Objective: Four-and-a-Half-LIM-domain-protein 2 (FHL2) modulates multiple signal transduction pathways but has not been implicated in obesity or energy metabolism. In humans, methylation and expression of the FHL2 gene increases with age, and high FHL2 expression is associated with increased body weight in humans and mice. This led us to hypothesize that FHL2 is a determinant of diet-induced obesity. Methods: FHL2-deficient (FHL2−/−) and wild type male mice were fed a high-fat diet. Metabolic phenotyping of these mice, as well as transcriptional analysis of key metabolic tissues was performed. Correlation of the expression of FHL2 and relevant genes was assessed in datasets from white adipose tissue of individuals with and without obesity. Results: FHL2 Deficiency protects mice from high-fat diet-induced weight gain, whereas glucose handling is normal. We observed enhanced energy expenditure, which may be explained by a combination of changes in multiple tissues; mild activation of brown adipose tissue with increased fatty acid uptake, increased cardiac glucose uptake and browning of white adipose tissue. Corroborating our findings in mice, expression of FHL2 in human white adipose tissue positively correlates with obesity and negatively with expression of browning-associated genes. Conclusion: Our results position FHL2 as a novel regulator of obesity and energy expenditure in mice and human.
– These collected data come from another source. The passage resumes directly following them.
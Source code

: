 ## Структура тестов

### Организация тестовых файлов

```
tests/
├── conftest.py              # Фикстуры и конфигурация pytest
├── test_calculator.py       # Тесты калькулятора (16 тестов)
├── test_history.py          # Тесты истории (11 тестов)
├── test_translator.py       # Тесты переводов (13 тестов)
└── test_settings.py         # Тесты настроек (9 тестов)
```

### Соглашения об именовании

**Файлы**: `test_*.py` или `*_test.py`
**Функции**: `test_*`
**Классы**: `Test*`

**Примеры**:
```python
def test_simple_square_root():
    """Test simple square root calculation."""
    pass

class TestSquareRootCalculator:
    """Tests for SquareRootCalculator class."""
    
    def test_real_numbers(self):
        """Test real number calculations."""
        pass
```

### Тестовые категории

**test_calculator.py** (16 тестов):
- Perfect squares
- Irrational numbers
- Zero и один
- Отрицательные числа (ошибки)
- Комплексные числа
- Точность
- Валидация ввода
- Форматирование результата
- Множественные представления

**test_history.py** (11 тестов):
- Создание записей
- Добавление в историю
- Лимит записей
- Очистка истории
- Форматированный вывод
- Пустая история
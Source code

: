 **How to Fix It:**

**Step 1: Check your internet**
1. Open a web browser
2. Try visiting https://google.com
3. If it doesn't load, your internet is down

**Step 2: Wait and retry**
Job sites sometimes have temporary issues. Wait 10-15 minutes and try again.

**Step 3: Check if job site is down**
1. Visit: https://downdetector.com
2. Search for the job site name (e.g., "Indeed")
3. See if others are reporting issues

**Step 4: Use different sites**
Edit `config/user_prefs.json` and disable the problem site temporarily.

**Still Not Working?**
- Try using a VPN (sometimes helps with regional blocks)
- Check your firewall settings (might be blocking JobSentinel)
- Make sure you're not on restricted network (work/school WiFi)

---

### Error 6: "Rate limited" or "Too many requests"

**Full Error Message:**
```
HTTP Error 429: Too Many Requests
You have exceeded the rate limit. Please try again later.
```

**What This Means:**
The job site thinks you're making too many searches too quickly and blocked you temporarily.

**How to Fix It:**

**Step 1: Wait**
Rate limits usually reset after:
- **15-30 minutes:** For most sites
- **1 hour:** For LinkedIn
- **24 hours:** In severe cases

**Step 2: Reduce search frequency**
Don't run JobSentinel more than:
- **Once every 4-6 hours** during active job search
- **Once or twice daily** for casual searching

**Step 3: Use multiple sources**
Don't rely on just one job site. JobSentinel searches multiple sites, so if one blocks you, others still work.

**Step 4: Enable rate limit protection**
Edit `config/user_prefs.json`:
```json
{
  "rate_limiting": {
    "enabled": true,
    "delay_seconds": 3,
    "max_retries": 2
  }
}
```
Given that FHL2 expression increases during aging, we now show that low FHL2 expression associates with a healthy metabolic state.
Original languageEnglish
Article number154815
Pages (from-to)1-14
Number of pages14
JournalMetabolism: Clinical and Experimental
Publication statusPublished - 1 Aug 2021


  • Browning of WAT
  • Diet-induced obese mice
  • Energy expenditure
  • Energy metabolism
  • Four-and-a-half LIM domain protein 2 (FHL2)
  • Glucose uptake
  • Lipid uptake
  • White adipose tissue (WAT)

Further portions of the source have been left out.